Vice-Chancellor

Shahjalal University of Science and Technology
- In office 26 February 2009 – 25 February 2013
- Preceded by: Aminul Islam
- Succeeded by: Md Aminul Haque Bhuyan

Vice-Chancellor

Metropolitan University, Sylhet
- In office 15 January 2014 – 14 January 2022
- Preceded by: Abdul Aziz
- Succeeded by: Mohammad Jahirul Hoque

Personal details
- Born: 30 June 1952 (age 74) Habiganj District, Bangladesh
- Education: University of Chittagong Thammasat University, Thailand University of Malaya, Malaysia
- Occupation: Professor, university administrator

= Md Saleh Uddin =

Md Saleh Uddin (born June 30, 1952) is a retired professor from the Department of Economics at University of Chittagong and former vice-chancellor of Shahjalal University of Science and Technology. He has served as the vice-chancellor of Metropolitan University, Sylhet.

==Early life==
Saleh Uddin was born on 30 June 1952, in the historic village of Moshajan Dighi, Laskarpur Union, Habiganj District, Bangladesh. He obtained his bachelor's and master's degrees from the Department of Economics at University of Chittagong. He later earned another master's degree from Thammasat University, and a PhD from the University of Malaya.

==Career==
During the Bangladesh Liberation War, Saleh Uddin was tortured by Salahuddin Quader Chowdhury. He testified against Salahuddin Quader Chowdhury at his trial at the International Crimes Tribunal-1.

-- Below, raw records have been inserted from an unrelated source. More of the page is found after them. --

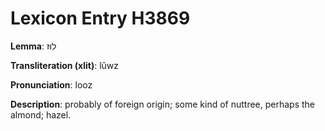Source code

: # Lexicon Entry H3869

**Lemma**: לוּז

**Transliteration (xlit)**: lûwz

**Pronunciation**: looz

**Description**:
probably of foreign origin; some kind of nuttree, perhaps the almond; hazel.
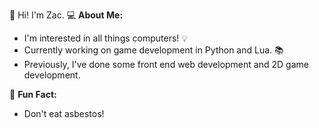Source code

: 👋 Hi! I'm Zac. 
💻 **About Me:**
* I'm interested in all things computers! 💡
* Currently working on game development in Python and Lua. 📚
* Previously, I've done some front end web development and 2D game development.

🌟 **Fun Fact:**
* Don't eat asbestos!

Saleh Uddin had a long teaching career at the Department of Economics at University of Chittagong. He was the head of the department of economics at United International University. In February 2009, he was appointed the vice-chancellor of Shahjalal University of Science and Technology, replacing Dr M Aminul Islam, who had been fired. He served as the vice-chancellor of Shahjalal University of Science and Technology till 2013.

Saleh Uddin became the vice-chancellor of Metropolitan University, Sylhet, serving two consecutive terms from 2014 to 2022.